Violence often eclipses Afghanistan's fledgling movie and television business, but one boy's story shows that dreams may just come true for that country's actors and actresses. NBC News' Thanh Truong reports.
KABUL, Afghanistan – When she returned to the country of her birth last year, 33-year-old Fereshta Kazemi was shocked to discover that fellow actresses in Afghanistan are often considered prostitutes.
“It’s true that that’s what many think, but are the actresses prostitutes? Absolutely not,” the Afghan-American said. “They’re taking a risk for art to represent our culture."
In a country where many see stepping onto a stage or in front of a camera as "un-Islamic," being an actor in the slowly evolving television and movie industry is less about fame and more about trailblazing.
And being a trailblazer comes with risks.
In August, an Afghan television actress was stabbed to death in the capital Kabul. Two surviving fellow actresses were also stabbed but then subjected to the ultimate indignity -- virginity tests at a local police station and prostitution charges.
Soon after, the country's most famous actress, Sahar Parniyan, went into hiding following a slew of death threats.
It isn't just women in the performing arts who have a difficult time. Twelve years after U.S.-backed forces toppled the Taliban, Afghanistan remains one of the most difficult countries in the world to be a woman or a girl.

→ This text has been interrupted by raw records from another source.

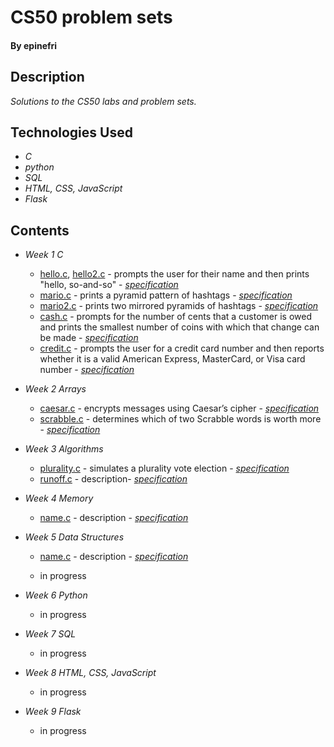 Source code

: # CS50 problem sets

#### By epinefri

## Description

_Solutions to the CS50 labs and problem sets._

## Technologies Used

* _C_
* _python_
* _SQL_
* _HTML, CSS, JavaScript_
* _Flask_


## Contents

* _Week 1 C_
  * [hello.c](week1/hello.c), [hello2.c](week1/hello2.c) - prompts the user for their name and then prints "hello, so-and-so" - _[specification](https://cs50.harvard.edu/x/2022/psets/1/hello/)_
  * [mario.c](week1/mario.c) - prints a pyramid pattern of hashtags - _[specification](https://cs50.harvard.edu/x/2022/psets/1/mario/less/)_
  * [mario2.c](week1/mario2.c) - prints two mirrored pyramids of hashtags - _[specification](https://cs50.harvard.edu/x/2022/psets/1/mario/more/)_
  * [cash.c](week1/cash.c) - prompts for the number of cents that a customer is owed and prints the smallest number of coins with which that change can be made  - _[specification](https://cs50.harvard.edu/x/2022/psets/1/cash/)_
  * [credit.c](week1/credit.c) - prompts the user for a credit card number and then reports whether it is a valid American Express, MasterCard, or Visa card number - _[specification](https://cs50.harvard.edu/x/2022/psets/1/credit/)_ 
  
* _Week 2 Arrays_
  * [caesar.c](week2/caesar.c) - encrypts messages using Caesar’s cipher - _[specification](https://cs50.harvard.edu/x/2022/psets/2/caesar/)_
  * [scrabble.c](week2/scrabble.c) - determines which of two Scrabble words is worth more - _[specification](https://cs50.harvard.edu/x/2022/labs/2)_
  
* _Week 3 Algorithms_
  * [plurality.c](week3/plurality.c) - simulates a plurality vote election - _[specification](https://cs50.harvard.edu/x/2022/psets/3/plurality/)_
  * [runoff.c](week3/runoff.c) - description- _[specification](https://cs50.harvard.edu/x/2022/psets/3/runoff/)_

* _Week 4 Memory_
  * [name.c](weekX/name.c) - description - _[specification](https://cs50.harvard.edu/x/2022/psets/X/name/)_

* _Week 5 Data Structures_
  * [name.c](weekX/name.c) - description - _[specification](https://cs50.harvard.edu/x/2022/psets/X/name/)_

  * in progress
* _Week 6 Python_
  * in progress
* _Week 7 SQL_
  * in progress
* _Week 8 HTML, CSS, JavaScript_
  * in progress  
* _Week 9 Flask_
  * in progress
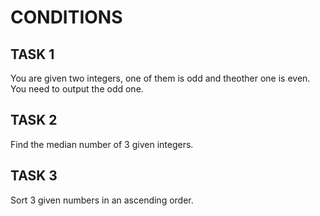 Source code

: # CONDITIONS

## TASK 1
You are given two integers, one of them is odd and theother one is even.
You need to output the odd one.

## TASK 2
Find the median number of 3 given integers.

## TASK 3
Sort 3 given numbers in an ascending order.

There have been improvements. In 2004, the government signed into law a new constitution granting equality for all its citizens and ensuring women’s rights. And in 2009, the country passed the Elimination of Violence Against Women law, intended to protect women from abuse, rape, and forced marriages.
'Failure of imagination'
Despite the pledges to help improve women's lives, the country has one of the highest levels of maternal mortality and, according to U.N. estimates, around 90 percent of women suffer from some sort of domestic abuse.
Lawlessness is central to the problems facing Afghanistan's women, according to John Sifton, Asia advocacy director for the international organization Human Rights Watch.
"In the grand scheme of things, sure it has been a huge improvement (for women in Afghanistan) since the late 1990s, but it remains very, very difficult for women to go about activities that they are able to in neighboring Pakistan and even neighboring Iran … including acting," he said.
He called it an "enormous failure of imagination" to have laws that enshrine women's rights but largely exclude women from being involved in the legal and law enforcement system.
It is within these constraints that a tiny group of brave women decided to become actresses.
The profession has thus taken on an altruistic quality in Afghanistan, where the entertainment scene is reemerging in fits and starts after decades of violence and suppression by the Taliban.
“Most of the time (actors) haven’t had the opportunity to express this love for the arts," said Mina Sharif, an Afghan-Canadian TV and film producer in Kabul. "As soon as things were different here in the last 10 years or so, the boom in the art industry shows you that this was here all along, there just wasn’t the opportunity to express it.”
Sharif is currently producing a new series of Sesame Street for Tolo TV, the self-proclaimed most popular channel in Afghanistan.
The word “tolo” itself means sunrise or dawn in the native Pashto and Dari languages. It’s a fitting name, since producing shows and movies is new in the country. Resources are limited, as are the talent and money pools.
But perhaps the more significant hurdle is the attitude toward acting, and especially toward actresses.